The man was not sibsig. His flesh held no resistance to the vapors.
"Had you come without the gold, Silumgar would have only asked for one tenth of your population as a penance, "Sidisi said to the man as he gasped for air. "Many of those you loved would have survived. Now, I'm afraid, the punishment will be more severe."
The dragon barked more orders. Sidisi grabbed the man by the neck and dragged him out of the throne room, to the edge of a sibsig pit.
"Please," the man said. "Please. No. Please. I don't want to die. I know you can help me."
"Could," Sidisi said, as she removed the remaining vials from the man's cloak. "Won't. What good are your riches now? They offer me no respite."
"My family, I have failed you," the man said, weeping as his breath became more shallow. "No poison will kill that beast. Surely we are all doomed."
"Alone, no," Sidisi said. "But tribute brings many like yourself who believe they can end the dragon. They all bring such lovely poisons."

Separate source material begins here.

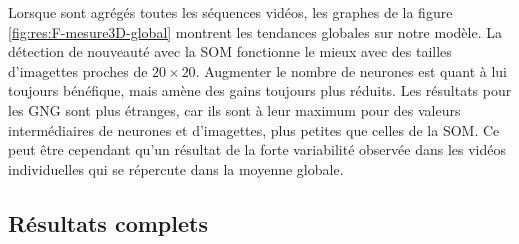 	Lorsque sont agrégés toutes les séquences vidéos, les graphes de la figure \ref{fig:res:F-mesure3D-global} montrent les tendances globales sur notre modèle. La détection de nouveauté avec la SOM fonctionne le mieux avec des tailles d'imagettes proches de $20\times20$. Augmenter le nombre de neurones est quant à lui toujours bénéfique, mais amène des gains toujours plus réduits. Les résultats pour les GNG sont plus étranges, car ils sont à leur maximum pour des valeurs intermédiaires de neurones et d'imagettes, plus petites que celles de la SOM. Ce peut être cependant qu'un résultat de la forte variabilité observée dans les vidéos individuelles qui se répercute dans la moyenne globale.

	\subsection{Résultats complets}\label{sec:res:stats}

Sidisi unceremoniously tossed the man's near-lifeless body into the pit. Her kin would have their feast, and nothing would be left of him to be returned. She lifted the ornate plate covering her midsection to reveal a large gash—the gaping hole where her heart once beat.
There, she held a collection of poisons from all over the lands, their potent oils mixing.
Sidisi waited for the day when their potency had matured, and for when the dragon let his guard down. On that day, she would take the power the dragon had stolen from her, and the naga would become what they were always meant to be—rulers of these lands.